Saturday, June 03, 2000


I grew up a child of the woods. I never really washed myself clean (except maybe in swim class). I excelled at catching turtles and frogs and throwing moss and swamp scum at my friends. I took for granted nature and all its lessons.

It was only after I grew up and met so many other adults who did not “take to the wilds” that I realized that extracting oneself from nature, while giving the illusion of possessing more control, tends to leave a person a little off.

Now, wilderness for me is an instant transfusion. The ground is grounding. A lake, river or stream puts me in flow. I feel most alive when I'm not in charge, when I'm pitched from the canoe, slip and slide down a muddy trail, get drenched in a torrential downpour, or get windblown on an island. To me, the outdoors is immediate and inescapable, a little fearful. It stirs me up.

Look out from an untouched lake, a bluff, a waterfall or a canyon and my “issues” seem small. It always seems a little surprising to find that after a personal upheaval of the mind or heart, everything in nature continues exactly the same, authentic. You are never so still as when you see a deer, never so elated as when you crest a peak and view the vista, never so alive as when you hear a wolf howl or a loon call, never so entertained as when you watch an otter or the northern lights.

Nature is authentic. It is exactly what it seems to be.

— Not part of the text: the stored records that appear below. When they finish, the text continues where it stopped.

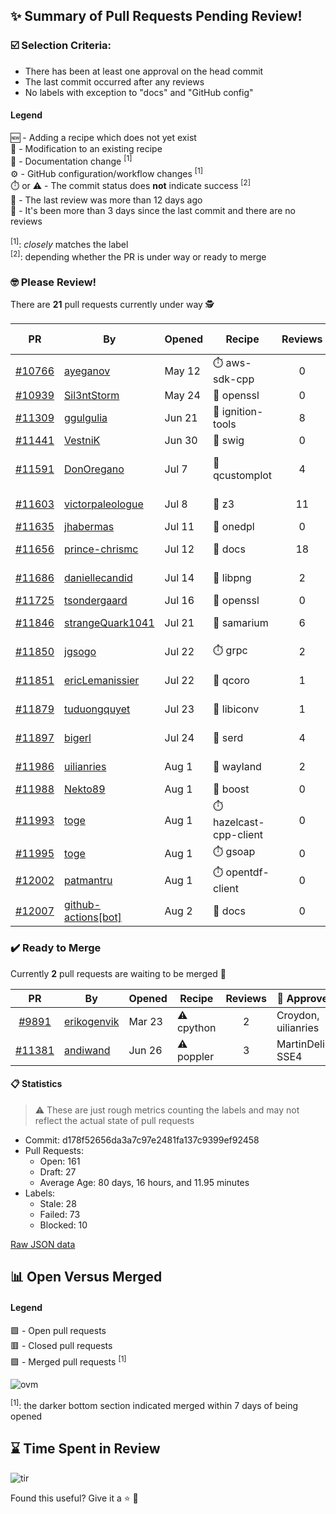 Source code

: ## :sparkles: Summary of Pull Requests Pending Review!

### :ballot_box_with_check: Selection Criteria:

- There has been at least one approval on the head commit
- The last commit occurred after any reviews
- No labels with exception to "docs" and "GitHub config"

#### Legend

:new: - Adding a recipe which does not yet exist<br>
:memo: - Modification to an existing recipe<br>
:green_book: - Documentation change <sup>[1]</sup><br>
:gear: - GitHub configuration/workflow changes <sup>[1]</sup><br>
:stopwatch: or :warning: - The commit status does **not** indicate success <sup>[2]</sup><br>
:bell: - The last review was more than 12 days ago<br>
:eyes: - It's been more than 3 days since the last commit and there are no reviews<br>
<br>
<sup>[1]</sup>: _closely_ matches the label<br>
<sup>[2]</sup>: depending whether the PR is under way or ready to merge

### :nerd_face: Please Review! 

There are **21** pull requests currently under way :detective:

PR | By | Opened | Recipe | Reviews | Last | :stop_sign: Blockers | :star2: Approvers
:---: | --- | --- | --- | :---: | --- | --- | ---
[#10766](https://github.com/conan-io/conan-center-index/pull/10766)|[ayeganov](https://github.com/ayeganov)|May 12|:stopwatch: aws-sdk-cpp|0|:eyes:||
[#10939](https://github.com/conan-io/conan-center-index/pull/10939)|[Sil3ntStorm](https://github.com/Sil3ntStorm)|May 24|:memo: openssl|0|:eyes:||
[#11309](https://github.com/conan-io/conan-center-index/pull/11309)|[ggulgulia](https://github.com/ggulgulia)|Jun 21|:memo: ignition-tools|8|Jul 25||
[#11441](https://github.com/conan-io/conan-center-index/pull/11441)|[VestniK](https://github.com/VestniK)|Jun 30|:memo: swig|0|:eyes:||
[#11591](https://github.com/conan-io/conan-center-index/pull/11591)|[DonOregano](https://github.com/DonOregano)|Jul 7|:memo: qcustomplot|4|Jul 11 :bell:||
[#11603](https://github.com/conan-io/conan-center-index/pull/11603)|[victorpaleologue](https://github.com/victorpaleologue)|Jul 8|:memo: z3|11|Jul 28||uilianries
[#11635](https://github.com/conan-io/conan-center-index/pull/11635)|[jhabermas](https://github.com/jhabermas)|Jul 11|:memo: onedpl|0|:eyes:||
[#11656](https://github.com/conan-io/conan-center-index/pull/11656)|[prince-chrismc](https://github.com/prince-chrismc)|Jul 12|:green_book: docs|18|Aug 1||jgsogo
[#11686](https://github.com/conan-io/conan-center-index/pull/11686)|[daniellecandid](https://github.com/daniellecandid)|Jul 14|:memo: libpng|2|Aug 1||uilianries
[#11725](https://github.com/conan-io/conan-center-index/pull/11725)|[tsondergaard](https://github.com/tsondergaard)|Jul 16|:memo: openssl|0|:eyes:||
[#11846](https://github.com/conan-io/conan-center-index/pull/11846)|[strangeQuark1041](https://github.com/strangeQuark1041)|Jul 21|:memo: samarium|6|Jul 27||
[#11850](https://github.com/conan-io/conan-center-index/pull/11850)|[jgsogo](https://github.com/jgsogo)|Jul 22|:stopwatch: grpc|2|Jul 22||
[#11851](https://github.com/conan-io/conan-center-index/pull/11851)|[ericLemanissier](https://github.com/ericLemanissier)|Jul 22|:memo: qcoro|1|Aug 1||uilianries
[#11879](https://github.com/conan-io/conan-center-index/pull/11879)|[tuduongquyet](https://github.com/tuduongquyet)|Jul 23|:memo: libiconv|1|Aug 1||uilianries
[#11897](https://github.com/conan-io/conan-center-index/pull/11897)|[bigerl](https://github.com/bigerl)|Jul 24|:memo: serd|4|Jul 31||
[#11986](https://github.com/conan-io/conan-center-index/pull/11986)|[uilianries](https://github.com/uilianries)|Aug 1|:memo: wayland|2|Aug 1||ericLemanissier, toge
[#11988](https://github.com/conan-io/conan-center-index/pull/11988)|[Nekto89](https://github.com/Nekto89)|Aug 1|:memo: boost|0|||
[#11993](https://github.com/conan-io/conan-center-index/pull/11993)|[toge](https://github.com/toge)|Aug 1|:stopwatch: hazelcast-cpp-client|0|||
[#11995](https://github.com/conan-io/conan-center-index/pull/11995)|[toge](https://github.com/toge)|Aug 1|:stopwatch: gsoap|0|||
[#12002](https://github.com/conan-io/conan-center-index/pull/12002)|[patmantru](https://github.com/patmantru)|Aug 1|:stopwatch: opentdf-client|0|||
[#12007](https://github.com/conan-io/conan-center-index/pull/12007)|[github-actions[bot]](https://github.com/github-actions[bot])|Aug 2|:green_book: docs|0|||


### :heavy_check_mark: Ready to Merge 

Currently **2** pull requests are waiting to be merged :tada:


PR | By | Opened | Recipe | Reviews | :star2: Approvers
:---: | --- | --- | --- | :---: | ---
[#9891](https://github.com/conan-io/conan-center-index/pull/9891)|[erikogenvik](https://github.com/erikogenvik)|Mar 23|:warning: cpython|2|Croydon, uilianries
[#11381](https://github.com/conan-io/conan-center-index/pull/11381)|[andiwand](https://github.com/andiwand)|Jun 26|:warning: poppler|3|MartinDelille, SSE4


#### :clipboard: Statistics

> :warning: These are just rough metrics counting the labels and may not reflect the actual state of pull requests

- Commit: d178f52656da3a7c97e2481fa137c9399ef92458
- Pull Requests:
	- Open: 161
	- Draft: 27
	- Average Age: 80 days, 16 hours, and 11.95 minutes
- Labels:
	- Stale: 28
	- Failed: 73
	- Blocked: 10
	
		
[Raw JSON data](https://raw.githubusercontent.com/prince-chrismc/conan-center-index-pending-review/raw-data/pending-review.json)

## :bar_chart: Open Versus Merged

#### Legend

:green_square: - Open pull requests<br>
:red_square: - Closed pull requests<br>
:purple_square: - Merged pull requests <sup>[1]</sup><br>

![ovm](https://github.com/prince-chrismc/conan-center-index-pending-review/blob/raw-data/open-versus-merged.gif?raw=true)

<sup>[1]</sup>: the darker bottom section indicated merged within 7 days of being opened

## :hourglass: Time Spent in Review

![tir](https://github.com/prince-chrismc/conan-center-index-pending-review/blob/raw-data/time-in-review.png?raw=true)

Found this useful? Give it a :star: :pray:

“When one tugs at a single thing in nature, he finds it attached to the rest of the world.” ~John Muir

“A human being is part of a whole, called by us the “Universe,” a part limited in time and space. He experiences himself, his thoughts and feelings, as something separated from the rest—a kind of optical delusion of his consciousness. The delusion is a kind of prison for us, restricting us to our personal desires and to affection for a few persons nearest us. Our task must be to free ourselves from this prison by widening our circles of compassion to embrace all living creatures and the whole of nature in its beauty.” ~Albert Einstein

“A man is related to all nature.” ~Ralph Waldo Emerson

“Nature teaches more than she preaches. There are no sermons in stones. It is easier to get a spark out of a stone than a moral.” ~John Burroughs

Start small with a swim in the ocean or a lake or a walk in a state park. Throw some friggin’ moss. Get your hands dirty. Stink.